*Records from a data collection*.
::::
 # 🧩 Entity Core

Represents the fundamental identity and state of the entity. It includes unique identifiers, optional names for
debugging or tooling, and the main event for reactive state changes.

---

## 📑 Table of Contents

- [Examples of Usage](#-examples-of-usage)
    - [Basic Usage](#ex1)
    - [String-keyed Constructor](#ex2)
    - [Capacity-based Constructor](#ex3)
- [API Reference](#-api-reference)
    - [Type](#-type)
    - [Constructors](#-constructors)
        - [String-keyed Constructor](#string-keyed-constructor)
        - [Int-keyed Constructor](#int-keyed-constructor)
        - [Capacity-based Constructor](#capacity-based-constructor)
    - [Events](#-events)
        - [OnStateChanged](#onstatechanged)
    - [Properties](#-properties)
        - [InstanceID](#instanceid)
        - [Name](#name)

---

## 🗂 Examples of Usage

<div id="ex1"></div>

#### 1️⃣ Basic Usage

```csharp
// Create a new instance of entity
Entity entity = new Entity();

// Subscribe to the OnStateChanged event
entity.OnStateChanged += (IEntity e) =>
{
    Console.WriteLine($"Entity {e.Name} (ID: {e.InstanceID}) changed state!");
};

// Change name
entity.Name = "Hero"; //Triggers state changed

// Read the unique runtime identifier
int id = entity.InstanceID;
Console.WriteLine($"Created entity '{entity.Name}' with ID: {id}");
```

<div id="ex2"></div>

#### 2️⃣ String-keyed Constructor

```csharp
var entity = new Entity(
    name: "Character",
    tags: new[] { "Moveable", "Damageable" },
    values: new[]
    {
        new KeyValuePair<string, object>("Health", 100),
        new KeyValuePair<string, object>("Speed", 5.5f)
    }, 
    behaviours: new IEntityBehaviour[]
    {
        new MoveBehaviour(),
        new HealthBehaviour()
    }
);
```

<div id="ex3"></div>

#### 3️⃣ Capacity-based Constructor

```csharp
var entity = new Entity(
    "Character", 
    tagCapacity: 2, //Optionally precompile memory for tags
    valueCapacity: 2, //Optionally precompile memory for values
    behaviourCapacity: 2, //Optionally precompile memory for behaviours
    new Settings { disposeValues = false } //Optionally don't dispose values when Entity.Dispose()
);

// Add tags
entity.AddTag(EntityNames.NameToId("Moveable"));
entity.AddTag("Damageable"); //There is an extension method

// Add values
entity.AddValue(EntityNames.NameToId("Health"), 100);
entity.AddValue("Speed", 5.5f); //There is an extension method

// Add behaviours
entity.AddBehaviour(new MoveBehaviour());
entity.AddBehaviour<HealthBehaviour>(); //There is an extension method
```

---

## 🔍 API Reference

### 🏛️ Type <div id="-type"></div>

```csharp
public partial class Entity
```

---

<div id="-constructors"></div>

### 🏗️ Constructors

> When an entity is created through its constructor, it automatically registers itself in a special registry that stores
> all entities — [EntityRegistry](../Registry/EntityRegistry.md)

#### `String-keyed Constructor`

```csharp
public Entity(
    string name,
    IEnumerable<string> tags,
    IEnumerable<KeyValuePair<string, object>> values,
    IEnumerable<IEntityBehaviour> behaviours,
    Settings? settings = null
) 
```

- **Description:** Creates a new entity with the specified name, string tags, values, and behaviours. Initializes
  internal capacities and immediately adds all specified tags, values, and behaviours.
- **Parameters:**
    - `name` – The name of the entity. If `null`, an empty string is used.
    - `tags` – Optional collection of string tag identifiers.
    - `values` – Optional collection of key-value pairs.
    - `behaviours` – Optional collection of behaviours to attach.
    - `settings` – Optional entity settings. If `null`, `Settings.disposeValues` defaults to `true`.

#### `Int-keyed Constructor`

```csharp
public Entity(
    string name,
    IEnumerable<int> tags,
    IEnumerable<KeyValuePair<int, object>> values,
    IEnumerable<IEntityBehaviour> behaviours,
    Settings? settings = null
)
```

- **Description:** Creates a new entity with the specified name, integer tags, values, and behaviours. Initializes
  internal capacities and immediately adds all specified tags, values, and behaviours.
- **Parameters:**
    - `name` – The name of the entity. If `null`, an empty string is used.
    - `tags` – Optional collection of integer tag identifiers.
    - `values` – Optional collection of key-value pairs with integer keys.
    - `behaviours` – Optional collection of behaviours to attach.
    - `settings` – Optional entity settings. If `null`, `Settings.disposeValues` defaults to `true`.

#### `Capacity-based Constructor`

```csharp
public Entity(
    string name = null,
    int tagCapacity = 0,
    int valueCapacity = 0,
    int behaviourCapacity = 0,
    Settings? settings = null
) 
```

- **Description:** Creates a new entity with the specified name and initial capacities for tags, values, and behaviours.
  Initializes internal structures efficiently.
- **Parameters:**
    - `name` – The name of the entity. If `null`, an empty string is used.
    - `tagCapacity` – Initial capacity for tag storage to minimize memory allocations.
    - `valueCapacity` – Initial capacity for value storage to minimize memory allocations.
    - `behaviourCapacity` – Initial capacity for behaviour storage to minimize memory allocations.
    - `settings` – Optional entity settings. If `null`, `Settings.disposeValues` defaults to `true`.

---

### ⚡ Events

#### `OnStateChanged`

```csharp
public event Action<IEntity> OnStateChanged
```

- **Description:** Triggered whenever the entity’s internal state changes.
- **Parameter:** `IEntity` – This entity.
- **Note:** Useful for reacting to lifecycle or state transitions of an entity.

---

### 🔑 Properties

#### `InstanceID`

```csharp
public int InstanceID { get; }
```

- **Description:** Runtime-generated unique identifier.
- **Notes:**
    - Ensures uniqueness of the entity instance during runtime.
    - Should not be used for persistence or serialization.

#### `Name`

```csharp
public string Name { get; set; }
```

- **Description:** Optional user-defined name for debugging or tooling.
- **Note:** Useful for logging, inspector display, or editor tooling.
::::
*WORK REQUIRED*. Once you have read the data above, print all of it again exactly.

*REPLY*.
 # 🧩 Entity Core

Represents the fundamental identity and state of the entity. It includes unique identifiers, optional names for
debugging or tooling, and the main event for reactive state changes.

---

## 📑 Table of Contents

- [Examples of Usage](#-examples-of-usage)
    - [Basic Usage](#ex1)
    - [String-keyed Constructor](#ex2)
    - [Capacity-based Constructor](#ex3)
- [API Reference](#-api-reference)
    - [Type](#-type)
    - [Constructors](#-constructors)
        - [String-keyed Constructor](#string-keyed-constructor)
        - [Int-keyed Constructor](#int-keyed-constructor)
        - [Capacity-based Constructor](#capacity-based-constructor)
    - [Events](#-events)
        - [OnStateChanged](#onstatechanged)
    - [Properties](#-properties)
        - [InstanceID](#instanceid)
        - [Name](#name)

---

## 🗂 Examples of Usage

<div id="ex1"></div>

#### 1️⃣ Basic Usage

```csharp
// Create a new instance of entity
Entity entity = new Entity();

// Subscribe to the OnStateChanged event
entity.OnStateChanged += (IEntity e) =>
{
    Console.WriteLine($"Entity {e.Name} (ID: {e.InstanceID}) changed state!");
};

// Change name
entity.Name = "Hero"; //Triggers state changed

// Read the unique runtime identifier
int id = entity.InstanceID;
Console.WriteLine($"Created entity '{entity.Name}' with ID: {id}");
```

<div id="ex2"></div>

#### 2️⃣ String-keyed Constructor

```csharp
var entity = new Entity(
    name: "Character",
    tags: new[] { "Moveable", "Damageable" },
    values: new[]
    {
        new KeyValuePair<string, object>("Health", 100),
        new KeyValuePair<string, object>("Speed", 5.5f)
    }, 
    behaviours: new IEntityBehaviour[]
    {
        new MoveBehaviour(),
        new HealthBehaviour()
    }
);
```

<div id="ex3"></div>

#### 3️⃣ Capacity-based Constructor

```csharp
var entity = new Entity(
    "Character", 
    tagCapacity: 2, //Optionally precompile memory for tags
    valueCapacity: 2, //Optionally precompile memory for values
    behaviourCapacity: 2, //Optionally precompile memory for behaviours
    new Settings { disposeValues = false } //Optionally don't dispose values when Entity.Dispose()
);

// Add tags
entity.AddTag(EntityNames.NameToId("Moveable"));
entity.AddTag("Damageable"); //There is an extension method

// Add values
entity.AddValue(EntityNames.NameToId("Health"), 100);
entity.AddValue("Speed", 5.5f); //There is an extension method

// Add behaviours
entity.AddBehaviour(new MoveBehaviour());
entity.AddBehaviour<HealthBehaviour>(); //There is an extension method
```

---

## 🔍 API Reference

### 🏛️ Type <div id="-type"></div>

```csharp
public partial class Entity
```

---

<div id="-constructors"></div>

### 🏗️ Constructors

> When an entity is created through its constructor, it automatically registers itself in a special registry that stores
> all entities — [EntityRegistry](../Registry/EntityRegistry.md)

#### `String-keyed Constructor`

```csharp
public Entity(
    string name,
    IEnumerable<string> tags,
    IEnumerable<KeyValuePair<string, object>> values,
    IEnumerable<IEntityBehaviour> behaviours,
    Settings? settings = null
) 
```

- **Description:** Creates a new entity with the specified name, string tags, values, and behaviours. Initializes
  internal capacities and immediately adds all specified tags, values, and behaviours.
- **Parameters:**
    - `name` – The name of the entity. If `null`, an empty string is used.
    - `tags` – Optional collection of string tag identifiers.
    - `values` – Optional collection of key-value pairs.
    - `behaviours` – Optional collection of behaviours to attach.
    - `settings` – Optional entity settings. If `null`, `Settings.disposeValues` defaults to `true`.

#### `Int-keyed Constructor`

```csharp
public Entity(
    string name,
    IEnumerable<int> tags,
    IEnumerable<KeyValuePair<int, object>> values,
    IEnumerable<IEntityBehaviour> behaviours,
    Settings? settings = null
)
```

- **Description:** Creates a new entity with the specified name, integer tags, values, and behaviours. Initializes
  internal capacities and immediately adds all specified tags, values, and behaviours.
- **Parameters:**
    - `name` – The name of the entity. If `null`, an empty string is used.
    - `tags` – Optional collection of integer tag identifiers.
    - `values` – Optional collection of key-value pairs with integer keys.
    - `behaviours` – Optional collection of behaviours to attach.
    - `settings` – Optional entity settings. If `null`, `Settings.disposeValues` defaults to `true`.

#### `Capacity-based Constructor`

```csharp
public Entity(
    string name = null,
    int tagCapacity = 0,
    int valueCapacity = 0,
    int behaviourCapacity = 0,
    Settings? settings = null
) 
```

- **Description:** Creates a new entity with the specified name and initial capacities for tags, values, and behaviours.
  Initializes internal structures efficiently.
- **Parameters:**
    - `name` – The name of the entity. If `null`, an empty string is used.
    - `tagCapacity` – Initial capacity for tag storage to minimize memory allocations.
    - `valueCapacity` – Initial capacity for value storage to minimize memory allocations.
    - `behaviourCapacity` – Initial capacity for behaviour storage to minimize memory allocations.
    - `settings` – Optional entity settings. If `null`, `Settings.disposeValues` defaults to `true`.

---

### ⚡ Events

#### `OnStateChanged`

```csharp
public event Action<IEntity> OnStateChanged
```

- **Description:** Triggered whenever the entity’s internal state changes.
- **Parameter:** `IEntity` – This entity.
- **Note:** Useful for reacting to lifecycle or state transitions of an entity.

---

### 🔑 Properties

#### `InstanceID`

```csharp
public int InstanceID { get; }
```

- **Description:** Runtime-generated unique identifier.
- **Notes:**
    - Ensures uniqueness of the entity instance during runtime.
    - Should not be used for persistence or serialization.

#### `Name`

```csharp
public string Name { get; set; }
```

- **Description:** Optional user-defined name for debugging or tooling.
- **Note:** Useful for logging, inspector display, or editor tooling.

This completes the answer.